While BHP-owned Escondida declined to comment further, the union said a meeting last Monday organized by Chilean labor authorities was the last time the two sides have sat down together. Escondida halted output on Feb. 9 after a month of talks failed to produce a wage accord.
“It is absolutely not true,” union spokesman Carlos Allendes said about Mackenzie’s remarks. “He is either misleading public opinion or someone is not informing him correctly. We have not been invited to participate in anything.”
Copper swung between gains and losses Monday before the three-month contract settled up 0.1 percent at $5,934 a metric ton on the London Metal Exchange.
“Copper traders are voting with their feet that a resolution to the strike isn’t close as the red metal finishes near highs despite mixed messages from BHP and union leaders,” Tai Wong, director of commodity products trading at BMO Capital Markets, said in an e-mail.
Disruptions at Escondida, and a suspension of exports from Freeport-McMoRan Inc.’s Grasberg in Indonesia, the second-largest copper mine, have spurred prices. A 26 percent rally in the past year is emboldening workers at a time of surging earnings growth after companies made deep cost cuts when prices were low.
BHP’s press department in Santiago referred to a statement last week by the company’s head of corporate affairs, Patricio Vilaplana. “We hope that this will end as soon as possible and that we can resume conversations and accept the invitation from the labor directorate to keep talking,” Vilaplana said in an interview with Radio Cooperativa.
“It is not rare for contradictory messages to emerge in this kind of negotiations in Chile,” Francisca Perez, a BCI senior economist, said in Santiago by phone. “The company saying it is willing to negotiate is a positive step.”
While the union has not received a formal invitation, it doesn’t mean it won’t receive it in the future, Perez said. The confrontation between both sides will happen behind closed doors, but also in the media. “The first sign of rapprochement would be leaks that they are setting up a meeting, but I don’t see it happening this week,” Perez said.

EXTREMELY WELL PAID
While metal prices have rallied and earnings are up, Mackenzie said Monday that the company is asking workers to approach issues of productivity and flexibility so that when ore grades decline in the future, the mine can continue to be profitable and provide jobs. “The workforce at Escondida is already extremely well paid and I would be pretty certain that whatever the outcome of negotiations, they will remain reasonably to high paid,” he said.
The walkout by members of a union representing 2,500 workers means BHP is reviewing its guidance for copper output of 1.62 million tons in the 12 months to June 30, including a forecast 1.07 million tons from Escondida.
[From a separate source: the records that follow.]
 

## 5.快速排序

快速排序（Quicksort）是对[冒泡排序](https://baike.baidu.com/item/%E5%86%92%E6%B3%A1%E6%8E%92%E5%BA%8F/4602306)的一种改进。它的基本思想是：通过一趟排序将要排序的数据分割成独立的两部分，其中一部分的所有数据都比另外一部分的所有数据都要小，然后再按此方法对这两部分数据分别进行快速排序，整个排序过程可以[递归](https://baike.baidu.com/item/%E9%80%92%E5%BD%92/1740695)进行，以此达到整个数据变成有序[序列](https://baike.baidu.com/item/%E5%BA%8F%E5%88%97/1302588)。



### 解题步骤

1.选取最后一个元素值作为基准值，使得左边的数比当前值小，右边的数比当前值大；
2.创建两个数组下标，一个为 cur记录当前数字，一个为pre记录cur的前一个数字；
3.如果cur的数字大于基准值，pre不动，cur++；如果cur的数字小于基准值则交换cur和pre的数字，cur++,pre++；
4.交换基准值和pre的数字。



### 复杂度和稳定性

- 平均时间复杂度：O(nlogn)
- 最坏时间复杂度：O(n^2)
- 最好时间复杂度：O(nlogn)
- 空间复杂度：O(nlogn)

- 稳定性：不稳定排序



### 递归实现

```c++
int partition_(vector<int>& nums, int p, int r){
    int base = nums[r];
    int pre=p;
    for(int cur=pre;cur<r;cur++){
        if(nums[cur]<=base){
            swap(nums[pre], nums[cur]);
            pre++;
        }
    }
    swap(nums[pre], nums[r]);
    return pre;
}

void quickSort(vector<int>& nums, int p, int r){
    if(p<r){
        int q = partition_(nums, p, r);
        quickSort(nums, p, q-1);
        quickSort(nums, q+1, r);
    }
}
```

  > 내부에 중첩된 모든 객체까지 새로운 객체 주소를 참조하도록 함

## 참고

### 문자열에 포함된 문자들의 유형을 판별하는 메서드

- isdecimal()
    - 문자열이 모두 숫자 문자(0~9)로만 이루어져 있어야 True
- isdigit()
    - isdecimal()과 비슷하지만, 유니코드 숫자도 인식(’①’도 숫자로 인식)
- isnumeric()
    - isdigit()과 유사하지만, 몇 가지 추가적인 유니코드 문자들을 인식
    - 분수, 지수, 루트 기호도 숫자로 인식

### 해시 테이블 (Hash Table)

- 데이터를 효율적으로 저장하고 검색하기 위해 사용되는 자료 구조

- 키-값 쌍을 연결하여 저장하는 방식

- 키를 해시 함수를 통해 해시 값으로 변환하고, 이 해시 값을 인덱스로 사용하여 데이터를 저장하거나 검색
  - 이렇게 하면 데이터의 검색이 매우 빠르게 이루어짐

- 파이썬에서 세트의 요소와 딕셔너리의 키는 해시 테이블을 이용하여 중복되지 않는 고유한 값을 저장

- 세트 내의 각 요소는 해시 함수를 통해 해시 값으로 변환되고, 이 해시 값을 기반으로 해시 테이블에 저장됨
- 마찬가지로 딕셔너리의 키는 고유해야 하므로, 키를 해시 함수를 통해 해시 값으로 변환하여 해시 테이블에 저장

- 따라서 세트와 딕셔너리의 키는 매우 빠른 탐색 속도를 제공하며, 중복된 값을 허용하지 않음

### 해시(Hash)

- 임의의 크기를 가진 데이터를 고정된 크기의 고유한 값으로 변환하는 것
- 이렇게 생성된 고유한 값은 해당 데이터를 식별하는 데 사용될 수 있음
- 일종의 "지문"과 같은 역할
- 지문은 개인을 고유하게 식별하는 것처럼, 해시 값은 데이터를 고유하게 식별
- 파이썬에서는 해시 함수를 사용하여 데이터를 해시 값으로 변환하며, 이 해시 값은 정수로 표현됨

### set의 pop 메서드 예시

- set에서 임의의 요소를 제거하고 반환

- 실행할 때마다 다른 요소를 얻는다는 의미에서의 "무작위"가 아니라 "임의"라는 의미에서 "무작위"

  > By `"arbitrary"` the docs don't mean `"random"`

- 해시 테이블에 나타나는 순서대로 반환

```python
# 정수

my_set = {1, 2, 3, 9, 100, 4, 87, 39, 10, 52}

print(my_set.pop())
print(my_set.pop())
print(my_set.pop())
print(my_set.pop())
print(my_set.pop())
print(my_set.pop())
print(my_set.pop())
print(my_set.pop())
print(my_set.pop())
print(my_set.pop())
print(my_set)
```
Stoppages at the operation will impact on Chile’s economic growth, the country’s finance minister, Rodrigo Valdes, said last week.
Rising demand, waning mine output and a lack of investment in new operations will push copper into the first deficit in six years, according to Citigroup Inc. Prices may rise above $8,000 a ton before the end of the decade, the bank forecasts. BHP sees a copper deficit emerging in the 2020s, while Glencore Plc said last week it sees global supply of the metal declining this year.
“When you look forward, you don’t have a prolonged deficit starting until 2020, but you can still get shortfalls,” Mackenzie said on Monday, citing industry hiccups bringing new projects on stream in addition to larger issues like Escondida and Grasberg.
That said, it’s “reasonable” to assume the strike gets settled and Freeport solves its problems at Grasberg, he added, in which case “that should more or less handle the supply out to 2020, but after that it’s much more uncertain.”